ENDLESS SANDS by Hamish McIntyre

Endless Sands is an episode where the player is a vampire cast into the desert several hours before sunrise by someone whom they have wronged. The whole affair has the feeling of a mob hit by some kind of shadowy vampire mafia as in the True Blood series, or the Masquerade RPG. No real explanation of what you've done is given, and the resulting game is a timed "escape the region" puzzle. It has some really nice and original-looking cover art.


I played Endless Sands right after Oppositely Opal which impressed me as a game that could only be done with a parser due to the complex interaction of spells and objects and lateral discovery required. Conversely, Sands is structured as a series of locations blocked by key objects that must be found in other locations to open them up. The slight bit of parser wizardry I surmise here is that different locations take different amounts of time to walk to. The object would seem to be optimizing the route between key-location and key-use-location. I very much appreciate that the "endless" sands between key landmarks have been digested into a one-move action subtracting the amount of time it takes--I'm sure an eight minute walk from one thing to the other with interstitial generic sand rooms while I type W. W. W. W. W. W. W. would have been a lot more frustrating--but this serves to minimize the vastness of the desert and reduce the map to node-visitation that just as easily could have been done in Twine. 

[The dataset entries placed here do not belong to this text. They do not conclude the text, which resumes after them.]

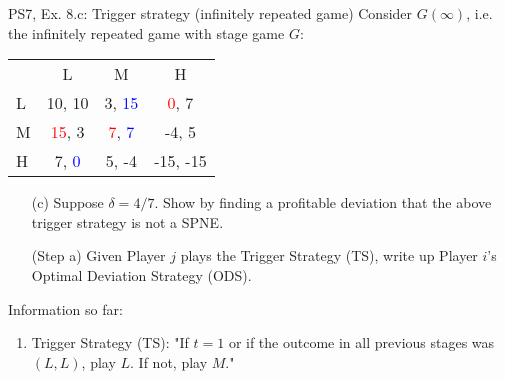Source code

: \begin{frame}{PS7, Ex. 8.c: Trigger strategy (infinitely repeated game)}
    Consider $G(\infty)$, i.e. the infinitely repeated game with stage game $G$: \vspace{-6pt}
    \begin{table}
      \begin{tabular}{l|c|c|c|}
        \multicolumn{1}{c}{} & \multicolumn{1}{c}{L} & \multicolumn{1}{c}{M} & \multicolumn{1}{c}{H} \\\cline{2-4}
        L & 10, 10 & 3, \textcolor{blue}{15} & \textcolor{red}{0}, 7 \\\cline{2-4}
        M & \textcolor{red}{15}, 3 & \textcolor{red}{7}, \textcolor{blue}{7} & -4, 5 \\\cline{2-4}
        H & 7, \textcolor{blue}{0} & 5, -4 & -15, -15 \\\cline{2-4}
      \end{tabular}
    \end{table}
    \begin{itemize}
      \vspace{-4pt} \item[(c)] Suppose $\delta = 4/7$. Show by finding a profitable deviation that the above trigger strategy is not a SPNE. \vspace{-6pt}
    \end{itemize}
    \begin{multicols}{2}
      \begin{itemize}
        \item[(Step a)] Given Player $j$ plays the Trigger Strategy (TS), write up Player $i$'s Optimal Deviation Strategy (ODS).
      \end{itemize}
      \vfill\null\columnbreak
      Information so far:
      \begin{enumerate}
        \item Trigger Strategy (TS): "If $t=1$ or if the outcome in all previous stages was $(L,L)$, play $L$. If not, play $M$."
      \end{enumerate}
      \vfill\null
    \end{multicols}
\end{frame}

So perhaps this isn't an ideal concept for a Parsercomp where one would hope to show off the strengths of parser interaction. I would have been more invested if this had been a level in a longer game where I understood the extent of the whole vampire kerfuffle, or perhaps if the PC mused as they explore and recalled why they are there. Despite the clock ticking down and dawn approaching, there was no real sense of urgency besides the "game over" screen. The writing shows a good familiarity with the usual IF parser-style snark, but that drained any sense of suspense from the story. The protagonist boinks around like this is Space Quest considering puns about "humerus/humorous" and thinking in Buffyspeak about how "above the front window are those doohickies that you pull down to stop the sun getting in your eyes. What are they called? Sunshields?" I never got the feeling that the PC was worried about their ultimate death at all. I understood the antagonist didn't really either; she wants you to die or go away for good, so it makes sense that there are several death-avoiding options in the area where you're dropped off.

Perhaps it's the opening image of a vampire eating cereal. Do vampires even eat? Much less Fruity Pebbles? Would this be at night? I understand that culture is coming off a wave of reexamining and deconstructing vampire lore so perhaps that's where this is coming from, but I need something to compel me to play further: plot, suspense, better humor, novelty of interaction... I noodled around till the sun came up, had a dying thought about spilling a drink on a date, (?!?) and didn't feel any need to try again.